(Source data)
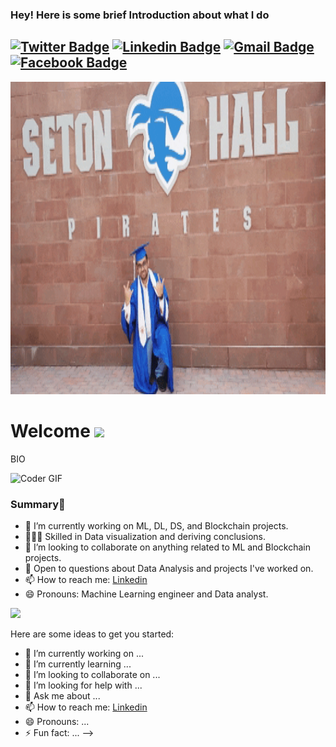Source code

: ### Hey! Here is some brief Introduction about what I do

[![Twitter Badge](https://img.shields.io/badge/-Vamsi_Avinash_G-1ca0f1?style=flat-square&labelColor=1ca0f1&logo=twitter&logoColor=white&link=https://twitter.com/Vamsi_Avinash_G)](https://twitter.com/Vamsi_Avinash_G) [![Linkedin Badge](https://img.shields.io/badge/-VamsiAvinashGunji-blue?style=flat-square&logo=Linkedin&logoColor=white&link=https://www.linkedin.com/in/vamsi-avinash-gunji/)](https://www.linkedin.com/in/vamsi-avinash-gunji/)
[![Gmail Badge](https://img.shields.io/badge/-vamshiavinash3@gmail.com-c14438?style=flat-square&logo=Gmail&logoColor=white&link=mailto:vamshiavinash3@gmail.com)](mailto:vamshiavinash3@gmail.com)
[![Facebook Badge](https://img.shields.io/badge/-Vamsi_Avinash_G-1ca0f1?style=flat-square&labelColor=1ca0f1&logo=facebook&logoColor=white&link=https://www.facebook.com/vamsiavinash.gunji/)](https://www.facebook.com/vamsiavinash.gunji/)
---

<p  align="center"><img height="500" src = "https://github.com/gunjivam/gunjivam/blob/master/giphy.gif"></p>

# Welcome <img src="https://media.giphy.com/media/mGcNjsfWAjY5AEZNw6/giphy.gif" width="50">
BIO

<img src="https://media.giphy.com/media/SWoSkN6DxTszqIKEqv/giphy.gif" alt="Coder GIF" width="500" height="400">

### Summary👋
- 🔭 I’m currently working on ML, DL, DS, and Blockchain projects.
- 👨🏼‍💻 Skilled in Data visualization and deriving conclusions.
- 👯 I’m looking to collaborate on anything related to ML and Blockchain projects.
- 💬 Open to questions about Data Analysis and projects I've worked on.
- 📫 How to reach me: [Linkedin](https://www.linkedin.com/in/pranjal-bhardwaj-a85263188/)
- 😄 Pronouns: Machine Learning engineer and Data analyst.

![](https://github-readme-stats.vercel.app/api?username=gunjivam&show_icons=true)


Here are some ideas to get you started:

- 🔭 I’m currently working on ...
- 🌱 I’m currently learning ...
- 👯 I’m looking to collaborate on ...
- 🤔 I’m looking for help with ...
- 💬 Ask me about ...
- 📫 How to reach me: [Linkedin](https://www.linkedin.com/in/vamsi-avinash-gunji/)
- 😄 Pronouns: ...
- ⚡ Fun fact: ...
-->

_Task goal:_ Your output should consist only of the lines from the one containing "- 💬 Open to" to the end of the records above, each retyped exactly.

_Solved problem:_
- 💬 Open to questions about Data Analysis and projects I've worked on.
- 📫 How to reach me: [Linkedin](https://www.linkedin.com/in/pranjal-bhardwaj-a85263188/)
- 😄 Pronouns: Machine Learning engineer and Data analyst.

![](https://github-readme-stats.vercel.app/api?username=gunjivam&show_icons=true)


Here are some ideas to get you started:

- 🔭 I’m currently working on ...
- 🌱 I’m currently learning ...
- 👯 I’m looking to collaborate on ...
- 🤔 I’m looking for help with ...
- 💬 Ask me about ...
- 📫 How to reach me: [Linkedin](https://www.linkedin.com/in/vamsi-avinash-gunji/)
- 😄 Pronouns: ...
- ⚡ Fun fact: ...
-->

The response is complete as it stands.